I was thinking about the ham on the way home from work today. This is not strange for me. I think about food - and, more precisely, meals - a lot. In the morning when I get up, I'm already thinking about lunch and dinner. When I'm sitting down to dinner on a Monday, I'm contemplating dinner on Tuesday. It's not an obsession or anything, it's just one of those things I do. But, anyway, back to the ham.
I was thinking about the ham on the way home from work today and thought of something odd. You know how Easter already has the colored eggs and the chocolate bunnies and the jelly beans. I know that there are stories for why those things exist (the whole idea that Easter kind of co-opted a Pagan rite of spring, with eggs and bunnies representing fertility, and jelly beans representing really sweet chewy... beans), but why is Easter a day for the eating of ham?
Truth be told, Christopher would prefer to have good ham for any major holiday. Well, maybe not a grilling-out holiday like the Fourth of July, but definitely for Thanksgiving and Christmas. Me, I'm a turkey guy - I love having turkey on those two days, although ham has always been the New Year's Day centerpiece for my parents' open house.

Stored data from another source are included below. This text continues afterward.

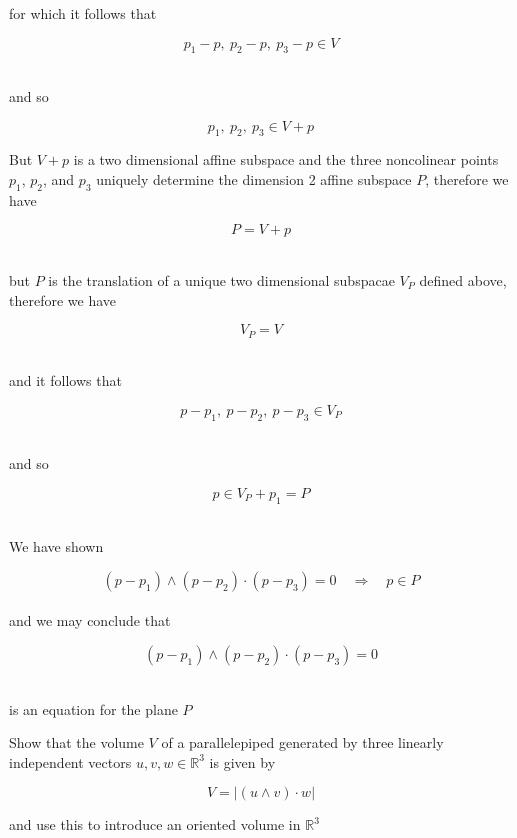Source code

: \documentclass[12pt,letterpaper]{hmcpset}
\begin{document}
\begin{solution}
 for which it follows that

\[ p_1-p, \ p_2-p,\  p_3-p \in V\]\

and so 

\[ p_1, \ p_2,\  p_3 \in V +p\]

But $V+p$ is a two dimensional affine subspace and the three noncolinear points $p_1$, $p_2$, and $p_3$ uniquely determine the dimension 2 affine subspace $P$, therefore we have

\[ P = V+p\]\

but $P$ is the translation of a unique two dimensional subspacae $V_P$ defined above, therefore we have

\[ V_P = V\]\

and it follows that 

\[ p-p_1, \ p-p_2, \ p-p_3 \in V_P\]\

and so 

\[ p \in V_P + p_1 = P\]\


We have shown

\[ (p-p_1)\wedge(p-p_2)\cdot(p-p_3) = 0  \quad \Rightarrow \quad  p \in P\]\\

and we may conclude that 

\[ (p-p_1)\wedge(p-p_2)\cdot(p-p_3) = 0  \]\

is an equation for the plane $P$





\end{solution}




\newpage

\begin{problem}
Show that the volume $V$ of a parallelepiped generated by three linearly independent vectors $u,v,w \in \mathbb{R}^3$ is given by 

\begin{equation*}
V = \vert (u\wedge v)\cdot w \vert
\end{equation*}

and use this to introduce an oriented volume in $\mathbb{R}^3$

\end{problem}
\end{document}
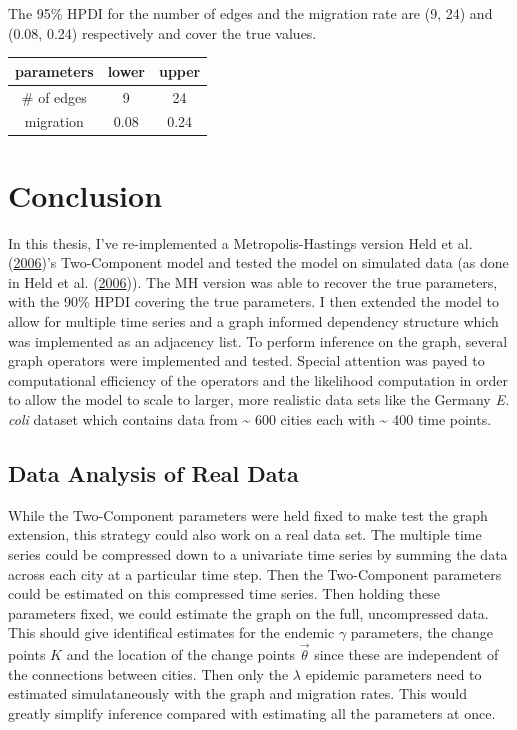 \documentclass[11pt,a4paper]{article}
\numberwithin{equation}{section}
\begin{document}
The 95\% HPDI for the number of edges and the migration rate are (9, 24)
and (0.08, 0.24) respectively and cover the true values.

\begin{longtable}[]{@{}ccc@{}}
\toprule
parameters & lower & upper\tabularnewline
\midrule
\endhead
\# of edges & 9 & 24\tabularnewline
migration & 0.08 & 0.24\tabularnewline
\bottomrule
\end{longtable}

\pagebreak

\hypertarget{conclusion}{%
\section{Conclusion}\label{conclusion}}

In this thesis, I've re-implemented a Metropolis-Hastings version Held
et al. (\protect\hyperlink{ref-held_two-component_2006}{2006})'s
Two-Component model and tested the model on simulated data (as done in
Held et al. (\protect\hyperlink{ref-held_two-component_2006}{2006})).
The MH version was able to recover the true parameters, with the 90\%
HPDI covering the true parameters. I then extended the model to allow
for multiple time series and a graph informed dependency structure which
was implemented as an adjacency list. To perform inference on the graph,
several graph operators were implemented and tested. Special attention
was payed to computational efficiency of the operators and the
likelihood computation in order to allow the model to scale to larger,
more realistic data sets like the Germany \emph{E. coli} dataset which
contains data from \textasciitilde{} 600 cities each with
\textasciitilde{} 400 time points.

\hypertarget{data-analysis-of-real-data}{%
\subsection{Data Analysis of Real
Data}\label{data-analysis-of-real-data}}

While the Two-Component parameters were held fixed to make test the
graph extension, this strategy could also work on a real data set. The
multiple time series could be compressed down to a univariate time
series by summing the data across each city at a particular time step.
Then the Two-Component parameters could be estimated on this compressed
time series. Then holding these parameters fixed, we could estimate the
graph on the full, uncompressed data. This should give identifical
estimates for the endemic \(\gamma\) parameters, the change points \(K\)
and the location of the change points \(\vec{\theta}\) since these are
independent of the connections between cities. Then only the \(\lambda\)
epidemic parameters need to estimated simulataneously with the graph and
migration rates. This would greatly simplify inference compared with
estimating all the parameters at once.
\end{document}

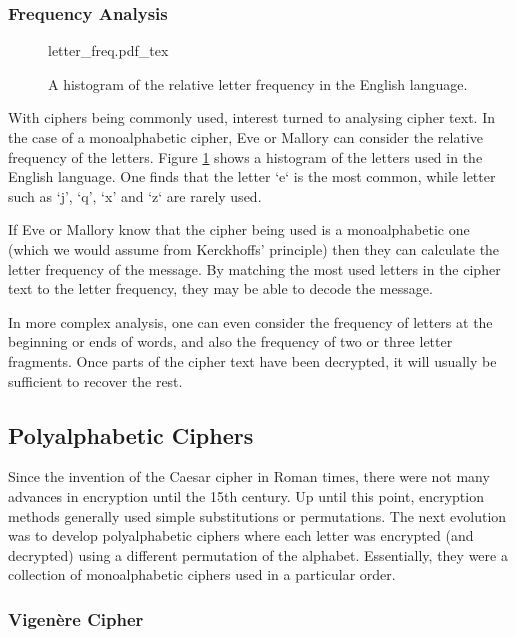 \subsubsection*{Frequency Analysis}

\begin{figure}[t]
	\centering
	\def\svgwidth{0.5\textwidth}
   	{letter_freq.pdf_tex}
   	\caption[Relative letter frequency in the English language]{A histogram of the relative letter frequency in the English language.}
   	\label{fig:letter_freq}
\end{figure}

With ciphers being commonly used, interest turned to analysing cipher text. In the case of a monoalphabetic cipher, Eve or Mallory can consider the relative frequency of the letters. Figure \ref{fig:letter_freq} shows a histogram of the letters used in the English language. One finds that the letter `e`  is the most common, while letter such as `j', `q', `x' and `z` are rarely used.

If Eve or Mallory know that the cipher being used is a monoalphabetic one (which we would assume from Kerckhoffs' principle) then they can calculate the letter frequency of the message. By matching the most used letters in the cipher text to the letter frequency, they may be able to decode the message. 

In more complex analysis, one can even consider the frequency of letters at the beginning or ends of words, and also the frequency of two or three letter fragments. Once parts of the cipher text have been decrypted, it will usually be sufficient to recover the rest.

\subsection{Polyalphabetic Ciphers}

Since the invention of the Caesar cipher in Roman times, there were not many advances in encryption until the 15th century. Up until this point, encryption methods generally used simple substitutions or permutations. The next evolution was to develop polyalphabetic ciphers where each letter was encrypted (and decrypted) using a different permutation of the alphabet. Essentially, they were a collection of monoalphabetic ciphers used in a particular order.

\subsubsection*{Vigen\`{e}re Cipher}

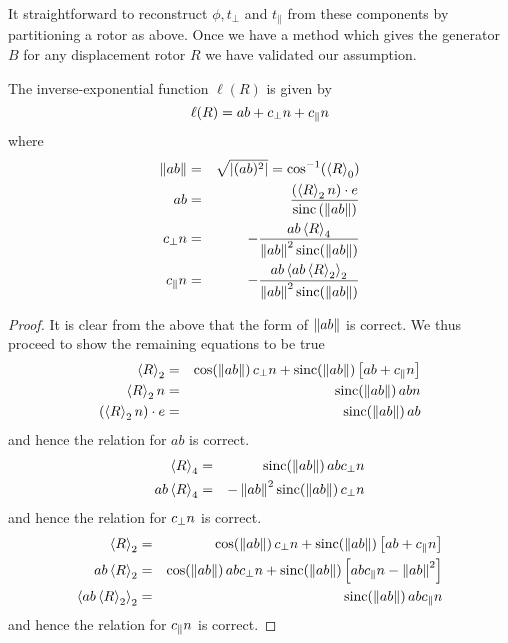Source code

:It straightforward to reconstruct $\phi, t_\perp$ and
$t_\parallel$ from these components by partitioning a rotor as above. Once we
have a method which gives the generator $B$ for any displacement rotor $R$ we
have validated our assumption.

\begin{thm}
The inverse-exponential function $\ell(R)$ is given by
\[
\ell(R) = ab + c_\perp n + c_\parallel n
\]
where
\begin{eqnarray*}
\left\Vert ab \right\Vert & = & \sqrt{\left| (ab)^2 \right|}  = \cos^{-1}(\left<R\right>_0) \\
ab & = & \frac{\left(\left<R\right>_2 n \right) \cdot e}
{\mathrm{sinc}\left(\left\Vert ab \right\Vert\right)}\\
c_\perp n & = & - \frac{ab \left<R\right>_4}
{\left\Vert ab \right\Vert^2\mathrm{sinc}(\left\Vert ab \right\Vert)} \\
c_\parallel n & = & - \frac{ab \left<ab \left<R\right>_2\right>_2}
{\left\Vert ab \right\Vert^2\mathrm{sinc}(\left\Vert ab \right\Vert)}
\end{eqnarray*}
\end{thm}
\begin{proof}
It is clear from the above that the form of
$\left\Vert ab \right\Vert$ is correct. We thus proceed to show the remaining
equations to be true
\begin{eqnarray*}
\left<R\right>_2 & = & \cos(\left\Vert ab \right\Vert) \, c_\perp n +
\mathrm{sinc}(\left\Vert ab \right\Vert) \left[ab + c_\parallel n\right]\\
\left<R\right>_2 n & = & \mathrm{sinc}(\left\Vert ab \right\Vert) \, abn\\
\left(\left<R\right>_2 n\right) \cdot e & = & \mathrm{sinc}(\left\Vert ab \right\Vert) \, ab
\end{eqnarray*}
and hence the relation for $ab$ is correct.
\begin{eqnarray*}
\left<R\right>_4 & = & \mathrm{sinc}(\left\Vert ab \right\Vert) \, abc_\perp n \\
ab \left<R\right>_4 & = & -\left\Vert ab \right\Vert^2 \mathrm{sinc}(\left\Vert ab \right\Vert) \, c_\perp n 
\end{eqnarray*}
and hence the relation for $c_\perp n$ is correct.
\begin{eqnarray*}
\left<R\right>_2 & = & \cos(\left\Vert ab \right\Vert) \, c_\perp n +
\mathrm{sinc}(\left\Vert ab \right\Vert) \left[ab + c_\parallel n\right]\\
ab \left<R\right>_2 & = & \cos(\left\Vert ab \right\Vert) \, abc_\perp n +
\mathrm{sinc}(\left\Vert ab \right\Vert) \left[ab c_\parallel n - \left\Vert ab \right\Vert^2\right]\\
\left<ab \left<R\right>_2\right>_2 & = & 
\mathrm{sinc}(\left\Vert ab \right\Vert) \, ab c_\parallel n
\end{eqnarray*}
and hence the relation for $c_\parallel n$ is correct.
\end{proof}

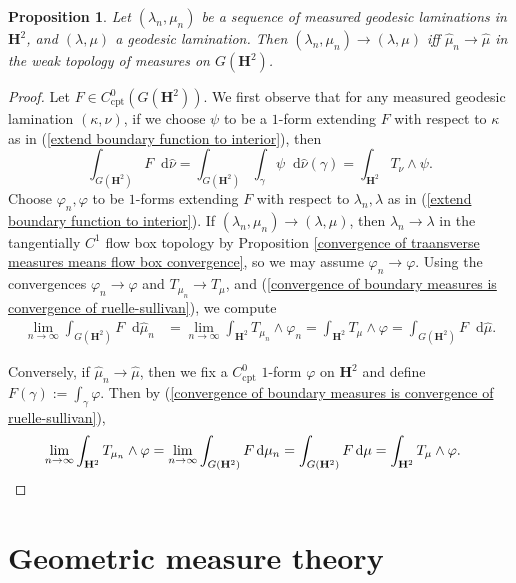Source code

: \documentclass[reqno,11pt]{amsart}
\newcommand{\Hyp}{\mathbf H}
\newcommand*\dif{\mathop{}\!\mathrm{d}}
\newcommand{\cpt}{\mathrm{cpt}}
\newtheorem{proposition}[theorem]{Proposition}
\theoremstyle{definition}
\numberwithin{equation}{section}
\begin{document}
\begin{proposition}
Let $(\lambda_n, \mu_n)$ be a sequence of measured geodesic laminations in $\Hyp^2$, and $(\lambda, \mu)$ a geodesic lamination.
Then $(\lambda_n, \mu_n) \to (\lambda, \mu)$ iff $\hat \mu_n \to \hat \mu$ in the weak topology of measures on $G(\Hyp^2)$.
\end{proposition}
\begin{proof}
Let $F \in C^0_\cpt(G(\Hyp^2))$.
We first observe that for any measured geodesic lamination $(\kappa, \nu)$, if we choose $\psi$ to be a $1$-form extending $F$ with respect to $\kappa$ as in (\ref{extend boundary function to interior}), then 
\begin{equation}\label{convergence of boundary measures is convergence of ruelle-sullivan}
\int_{G(\Hyp^2)} F \dif \hat \nu = \int_{G(\Hyp^2)} \int_\gamma \psi \dif \hat \nu(\gamma) = \int_{\Hyp^2} T_\nu \wedge \psi.
\end{equation}
Choose $\varphi_n, \varphi$ to be $1$-forms extending $F$ with respect to $\lambda_n, \lambda$ as in (\ref{extend boundary function to interior}).
If $(\lambda_n, \mu_n) \to (\lambda, \mu)$, then $\lambda_n \to \lambda$ in the tangentially $C^1$ flow box topology by Proposition \ref{convergence of traansverse measures means flow box convergence}, so we may assume $\varphi_n \to \varphi$.
Using the convergences $\varphi_n \to \varphi$ and $T_{\mu_n} \to T_\mu$, and (\ref{convergence of boundary measures is convergence of ruelle-sullivan}), we compute 
\begin{align*}
\lim_{n \to \infty} \int_{G(\Hyp^2)} F \dif \hat \mu_n
&= \lim_{n \to \infty} \int_{\Hyp^2} T_{\mu_n} \wedge \varphi_n 
= \int_{\Hyp^2} T_\mu \wedge \varphi 
= \int_{G(\Hyp^2)} F \dif \hat \mu.
\end{align*}

Conversely, if $\hat \mu_n \to \hat \mu$, then we fix a $C^0_\cpt$ $1$-form $\varphi$ on $\Hyp^2$ and define $F(\gamma) := \int_\gamma \varphi$.
Then by (\ref{convergence of boundary measures is convergence of ruelle-sullivan}),
\begin{align*}
\lim_{n \to \infty} \int_{\Hyp^2} T_{\mu_n} \wedge \varphi
&= \lim_{n \to \infty} \int_{G(\Hyp^2)} F \dif \mu_n
= \int_{G(\Hyp^2)} F \dif \mu 
= \int_{\Hyp^2} T_\mu \wedge \varphi. \qedhere
\end{align*}
\end{proof}



\appendix 
\section{Geometric measure theory}\label{boundary appendix}
\end{document}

I know that in a lot of places, the Easter dish is lamb. Which, frankly, has always kind of freaked me out. What with the whole "lamb of God" reference to Christ. I mean... really? He's put to death, he rises to eternal life, and then - after the hunt for the eggs left behind by the bunny - we eat his representation? That's just a bit weird - even for me.
Which brings us back to the ham. And my drive home, today.
It dawned on me that while we're eating ham at Easter, those people celebrating Passover are... well... at least most of them... are NOT eating ham. Not sure if it's a marketing ploy ("Hey, we're not selling any ham for Passover, let's push it for Easter.") or maybe a really passive-aggressive way for early the Easter-celebrants to thumb their collective noses at the Passover-partakers. Or maybe someone mis-heard the orders for lamb and sent out a bunch of ham. Or maybe, just maybe, hogs are the thing most likely to have been slaughtered in time for a nice cured ham for Easter each spring.
I bet it has something to do with the bunnies.
*The bacon we love, and the ham we're hoping to love, come from Fischer Farms in Waseca, MN. We buy it at The Golden Fig in St. Paul, which prides itself in finding really good mostly-local foods.
1 comment:
Okay, here's my two cents. Roasted meat is for celebrations. Traditionally, throughout the Middle East and Greece, that meat was sheep or goats. Springtime, kill a lamb to celebrate (I won't go into why a lamb here.)
But for ham... well, I've heard the various ideas that it was a Christian effort to distinguish themselves from the Jews, but pork has always been THE meat for Northern Europe. Goat was considered a "low class" meat for celebrating, so let's bring out the pork.
But there's another element that's more important here. Most famines occur in the Spring. If you didn't put up enough food to survive until middle summer, you're in trouble. So, what meat would you still have hanging about in your smokehouse... a ham. Keeps very nicely through a winter. What do you serve with it? Peas and asperagus, which are the first things to show up to eat in Sping.
So, ham for Easter because it was one cut of meat that could make it from butchering in Fall to Spring without going bad.